Records provided ->
....
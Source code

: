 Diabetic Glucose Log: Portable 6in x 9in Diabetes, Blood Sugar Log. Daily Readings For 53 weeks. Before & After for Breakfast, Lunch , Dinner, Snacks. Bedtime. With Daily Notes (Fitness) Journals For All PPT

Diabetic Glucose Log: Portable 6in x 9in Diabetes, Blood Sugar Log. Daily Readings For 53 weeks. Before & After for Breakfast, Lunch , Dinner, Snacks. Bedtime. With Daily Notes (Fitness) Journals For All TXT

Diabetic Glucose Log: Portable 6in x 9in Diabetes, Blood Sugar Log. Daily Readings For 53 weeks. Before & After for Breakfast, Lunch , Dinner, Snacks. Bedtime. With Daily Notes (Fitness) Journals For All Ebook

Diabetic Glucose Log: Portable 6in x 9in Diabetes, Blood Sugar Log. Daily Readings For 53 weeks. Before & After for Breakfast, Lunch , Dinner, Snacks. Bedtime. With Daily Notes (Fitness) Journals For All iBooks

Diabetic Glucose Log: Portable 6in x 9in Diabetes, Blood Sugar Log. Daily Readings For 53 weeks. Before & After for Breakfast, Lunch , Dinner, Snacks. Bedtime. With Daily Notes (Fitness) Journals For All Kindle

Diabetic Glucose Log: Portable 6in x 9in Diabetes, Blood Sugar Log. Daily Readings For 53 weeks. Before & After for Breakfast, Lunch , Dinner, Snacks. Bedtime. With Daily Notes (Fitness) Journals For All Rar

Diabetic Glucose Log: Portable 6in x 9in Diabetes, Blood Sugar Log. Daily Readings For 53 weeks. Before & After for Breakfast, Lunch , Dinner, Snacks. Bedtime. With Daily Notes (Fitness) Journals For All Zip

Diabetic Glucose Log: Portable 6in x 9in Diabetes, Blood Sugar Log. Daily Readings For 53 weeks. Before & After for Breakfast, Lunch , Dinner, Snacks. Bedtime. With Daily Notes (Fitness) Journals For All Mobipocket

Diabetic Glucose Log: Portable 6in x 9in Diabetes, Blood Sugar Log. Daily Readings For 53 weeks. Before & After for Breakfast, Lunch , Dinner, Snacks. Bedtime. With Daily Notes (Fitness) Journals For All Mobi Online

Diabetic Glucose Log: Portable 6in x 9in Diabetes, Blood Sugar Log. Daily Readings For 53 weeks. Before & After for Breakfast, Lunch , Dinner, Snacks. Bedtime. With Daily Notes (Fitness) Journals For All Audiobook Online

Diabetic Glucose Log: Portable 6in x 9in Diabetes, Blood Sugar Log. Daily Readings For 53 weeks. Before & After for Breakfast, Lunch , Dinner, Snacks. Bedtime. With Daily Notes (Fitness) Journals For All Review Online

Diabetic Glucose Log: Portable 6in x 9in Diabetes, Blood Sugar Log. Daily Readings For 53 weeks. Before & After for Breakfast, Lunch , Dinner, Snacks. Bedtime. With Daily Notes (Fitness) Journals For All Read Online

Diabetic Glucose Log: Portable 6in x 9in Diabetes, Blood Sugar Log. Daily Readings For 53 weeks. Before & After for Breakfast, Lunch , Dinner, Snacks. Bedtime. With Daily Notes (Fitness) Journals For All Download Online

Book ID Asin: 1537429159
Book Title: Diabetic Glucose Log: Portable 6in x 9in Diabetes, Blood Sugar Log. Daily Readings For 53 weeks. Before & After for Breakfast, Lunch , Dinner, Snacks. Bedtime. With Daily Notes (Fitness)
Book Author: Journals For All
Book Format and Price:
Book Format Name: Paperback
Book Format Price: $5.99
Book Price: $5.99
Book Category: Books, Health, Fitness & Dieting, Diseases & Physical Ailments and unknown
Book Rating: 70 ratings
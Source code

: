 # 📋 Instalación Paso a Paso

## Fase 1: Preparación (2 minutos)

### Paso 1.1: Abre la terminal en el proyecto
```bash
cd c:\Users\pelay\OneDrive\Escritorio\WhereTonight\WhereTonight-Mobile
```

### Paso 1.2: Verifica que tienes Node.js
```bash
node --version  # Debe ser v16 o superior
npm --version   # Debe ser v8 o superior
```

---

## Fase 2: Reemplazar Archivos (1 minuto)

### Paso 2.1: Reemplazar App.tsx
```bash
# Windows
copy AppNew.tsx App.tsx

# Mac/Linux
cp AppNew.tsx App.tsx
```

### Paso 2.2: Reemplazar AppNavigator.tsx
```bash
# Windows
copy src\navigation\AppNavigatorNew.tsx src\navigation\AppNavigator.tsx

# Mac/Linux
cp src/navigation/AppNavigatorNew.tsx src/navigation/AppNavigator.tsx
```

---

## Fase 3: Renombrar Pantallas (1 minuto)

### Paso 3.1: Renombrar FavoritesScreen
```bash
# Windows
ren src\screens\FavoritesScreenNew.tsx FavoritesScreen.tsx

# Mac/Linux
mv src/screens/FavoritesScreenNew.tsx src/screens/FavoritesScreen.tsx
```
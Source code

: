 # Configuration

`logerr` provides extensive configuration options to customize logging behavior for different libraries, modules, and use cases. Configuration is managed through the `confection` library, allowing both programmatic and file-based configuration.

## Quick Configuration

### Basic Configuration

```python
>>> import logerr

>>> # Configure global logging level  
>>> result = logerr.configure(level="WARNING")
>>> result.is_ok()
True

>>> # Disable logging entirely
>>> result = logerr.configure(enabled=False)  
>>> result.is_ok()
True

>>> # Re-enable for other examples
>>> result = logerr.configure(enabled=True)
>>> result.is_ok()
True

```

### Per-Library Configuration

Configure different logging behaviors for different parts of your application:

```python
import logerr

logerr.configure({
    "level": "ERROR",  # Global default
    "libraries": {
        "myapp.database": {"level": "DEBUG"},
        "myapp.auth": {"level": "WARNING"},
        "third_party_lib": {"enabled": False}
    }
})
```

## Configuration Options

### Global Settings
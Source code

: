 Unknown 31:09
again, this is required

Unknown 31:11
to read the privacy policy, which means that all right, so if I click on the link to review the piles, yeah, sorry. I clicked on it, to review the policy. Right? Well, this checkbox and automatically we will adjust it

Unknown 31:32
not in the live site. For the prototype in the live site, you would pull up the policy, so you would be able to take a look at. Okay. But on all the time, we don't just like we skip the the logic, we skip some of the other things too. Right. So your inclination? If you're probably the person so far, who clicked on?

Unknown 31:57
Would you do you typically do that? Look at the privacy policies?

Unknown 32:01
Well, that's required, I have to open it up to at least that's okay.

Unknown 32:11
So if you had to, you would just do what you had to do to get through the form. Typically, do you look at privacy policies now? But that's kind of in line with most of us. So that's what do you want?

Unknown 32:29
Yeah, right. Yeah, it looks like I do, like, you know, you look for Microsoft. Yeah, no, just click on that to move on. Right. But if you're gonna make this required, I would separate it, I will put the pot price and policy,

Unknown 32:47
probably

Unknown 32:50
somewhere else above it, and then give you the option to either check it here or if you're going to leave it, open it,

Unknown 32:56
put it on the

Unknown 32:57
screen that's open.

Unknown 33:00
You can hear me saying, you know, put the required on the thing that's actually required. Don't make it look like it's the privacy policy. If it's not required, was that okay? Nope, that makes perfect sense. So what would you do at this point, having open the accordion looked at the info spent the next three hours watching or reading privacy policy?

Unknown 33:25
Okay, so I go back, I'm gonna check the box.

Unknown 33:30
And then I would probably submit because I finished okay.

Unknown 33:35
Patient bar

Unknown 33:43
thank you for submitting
....
Problem to work on ->
Bring together all lines from the listing that contain the word "other".

Response to the task ->
>>> # Re-enable for other examples
not in the live site. For the prototype in the live site, you would pull up the policy, so you would be able to take a look at. Okay. But on all the time, we don't just like we skip the the logic, we skip some of the other things too. Right. So your inclination? If you're probably the person so far, who clicked on?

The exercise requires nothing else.